The boulder was big enough to hold him. To hold him and someone else. But there wasn’t anyone else.
He was alone.
Played. That was the other word. He’d probably been played. Played a fool.
He could leave. He should leave. He’d driven himself out and he could just get back in the car and go. Pretend he’d never even gone to the field. There was nothing keeping him there.
Except the possibility. The maybe. The shadow of a hope.
Because he’d been invited. Requested. Asked.
There wasn’t even any fucking cell service, so he couldn’t verify if he was in the right field. Maybe he was in the wrong field. Maybe that’s why he was alone. Maybe he had the day wrong. Maybe he had the country wrong.

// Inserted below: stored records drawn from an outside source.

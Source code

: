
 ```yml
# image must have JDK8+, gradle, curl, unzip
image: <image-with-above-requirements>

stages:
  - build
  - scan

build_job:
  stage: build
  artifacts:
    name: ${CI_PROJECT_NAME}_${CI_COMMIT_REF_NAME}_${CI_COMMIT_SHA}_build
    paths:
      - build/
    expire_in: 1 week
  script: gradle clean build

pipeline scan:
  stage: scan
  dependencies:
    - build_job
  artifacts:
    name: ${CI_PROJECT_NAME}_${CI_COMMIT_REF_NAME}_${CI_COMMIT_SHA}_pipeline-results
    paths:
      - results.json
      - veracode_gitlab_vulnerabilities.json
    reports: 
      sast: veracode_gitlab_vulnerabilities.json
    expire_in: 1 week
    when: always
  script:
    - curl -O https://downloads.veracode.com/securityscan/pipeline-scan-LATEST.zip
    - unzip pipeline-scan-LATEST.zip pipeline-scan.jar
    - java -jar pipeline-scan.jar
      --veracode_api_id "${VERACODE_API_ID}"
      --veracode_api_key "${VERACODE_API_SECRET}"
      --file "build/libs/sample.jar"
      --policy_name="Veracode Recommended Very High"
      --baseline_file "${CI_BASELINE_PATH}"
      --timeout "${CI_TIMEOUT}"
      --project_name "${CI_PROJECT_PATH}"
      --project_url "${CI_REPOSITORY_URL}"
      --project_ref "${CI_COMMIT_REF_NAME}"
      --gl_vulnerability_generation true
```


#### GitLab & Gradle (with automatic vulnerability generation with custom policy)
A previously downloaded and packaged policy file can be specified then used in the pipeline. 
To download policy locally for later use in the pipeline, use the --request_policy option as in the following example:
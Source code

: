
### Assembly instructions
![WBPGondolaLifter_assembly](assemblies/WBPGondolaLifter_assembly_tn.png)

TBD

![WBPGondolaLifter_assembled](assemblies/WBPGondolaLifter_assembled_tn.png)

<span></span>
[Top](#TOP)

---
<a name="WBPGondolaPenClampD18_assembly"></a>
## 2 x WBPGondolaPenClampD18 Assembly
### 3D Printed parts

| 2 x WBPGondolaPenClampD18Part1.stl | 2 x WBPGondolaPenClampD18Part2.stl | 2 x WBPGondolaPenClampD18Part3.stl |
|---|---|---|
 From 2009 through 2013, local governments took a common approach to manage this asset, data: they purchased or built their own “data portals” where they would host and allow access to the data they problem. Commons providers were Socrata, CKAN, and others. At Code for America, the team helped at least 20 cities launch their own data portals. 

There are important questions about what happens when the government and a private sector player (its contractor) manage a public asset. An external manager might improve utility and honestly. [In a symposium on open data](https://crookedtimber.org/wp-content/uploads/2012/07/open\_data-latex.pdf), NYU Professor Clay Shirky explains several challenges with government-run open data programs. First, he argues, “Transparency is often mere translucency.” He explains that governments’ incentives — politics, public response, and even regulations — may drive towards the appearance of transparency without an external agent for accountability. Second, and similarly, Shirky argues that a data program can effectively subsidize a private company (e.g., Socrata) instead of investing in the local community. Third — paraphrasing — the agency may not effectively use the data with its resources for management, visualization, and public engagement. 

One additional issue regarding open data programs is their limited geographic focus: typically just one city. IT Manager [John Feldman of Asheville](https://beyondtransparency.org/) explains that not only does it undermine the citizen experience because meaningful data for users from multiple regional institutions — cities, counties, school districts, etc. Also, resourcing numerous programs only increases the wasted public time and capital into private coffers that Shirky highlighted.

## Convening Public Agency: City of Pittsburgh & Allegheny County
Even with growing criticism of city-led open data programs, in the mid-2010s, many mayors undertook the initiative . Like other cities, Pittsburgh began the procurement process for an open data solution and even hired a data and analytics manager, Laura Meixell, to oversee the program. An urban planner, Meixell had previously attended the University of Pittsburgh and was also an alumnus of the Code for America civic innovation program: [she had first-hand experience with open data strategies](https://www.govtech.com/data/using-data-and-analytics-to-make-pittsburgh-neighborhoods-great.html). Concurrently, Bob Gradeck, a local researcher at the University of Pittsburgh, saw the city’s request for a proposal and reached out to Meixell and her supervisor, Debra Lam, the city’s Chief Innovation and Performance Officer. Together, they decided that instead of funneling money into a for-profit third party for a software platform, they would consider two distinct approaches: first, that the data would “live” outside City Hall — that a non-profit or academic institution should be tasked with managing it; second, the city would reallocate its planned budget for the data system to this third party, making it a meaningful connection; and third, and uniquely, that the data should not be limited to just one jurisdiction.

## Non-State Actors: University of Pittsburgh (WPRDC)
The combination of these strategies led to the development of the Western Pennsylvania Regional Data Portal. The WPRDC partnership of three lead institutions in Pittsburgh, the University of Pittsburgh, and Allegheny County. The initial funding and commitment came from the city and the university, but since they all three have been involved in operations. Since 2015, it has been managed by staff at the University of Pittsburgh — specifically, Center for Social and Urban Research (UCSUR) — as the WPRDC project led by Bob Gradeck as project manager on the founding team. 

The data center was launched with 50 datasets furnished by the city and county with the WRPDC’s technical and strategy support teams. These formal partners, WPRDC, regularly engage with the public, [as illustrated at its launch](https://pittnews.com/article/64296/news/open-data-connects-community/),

Was he on the correct continent?
The breeze toyed around his head, curling around his ears, ruffling at the neckline of his sweater.
The leaves of whatever it was that was growing there undulated in shimmering waves, bowing under the weight of the air.
It was a nice field. Probably. He didn’t have a lot of field experience.
He was more of a building guy. Rooftops and balconies. A floor, maybe walls.
Did a boulder count as a floor? Was he on the rooftop of the field?
Was he trying to distract himself from the fact he was in the middle of nowhere, alone, with no way to be sure he was in the correct nowhere or if he’d remain alone forever?
Would he be alone forever?
Sure, he could find people to wheel. Never a problem finding someone to wheel. But someone to keep around? Someone who accepted him fully and could give as good as got and handle Nursey at his most and help him at his lowest.
Someone worth driving into the middle of nowhere for.
How many of those does a person meet in one life?
Nursey pushed himself to his feet on the boulder. Maybe he could see further that way. He looked around again.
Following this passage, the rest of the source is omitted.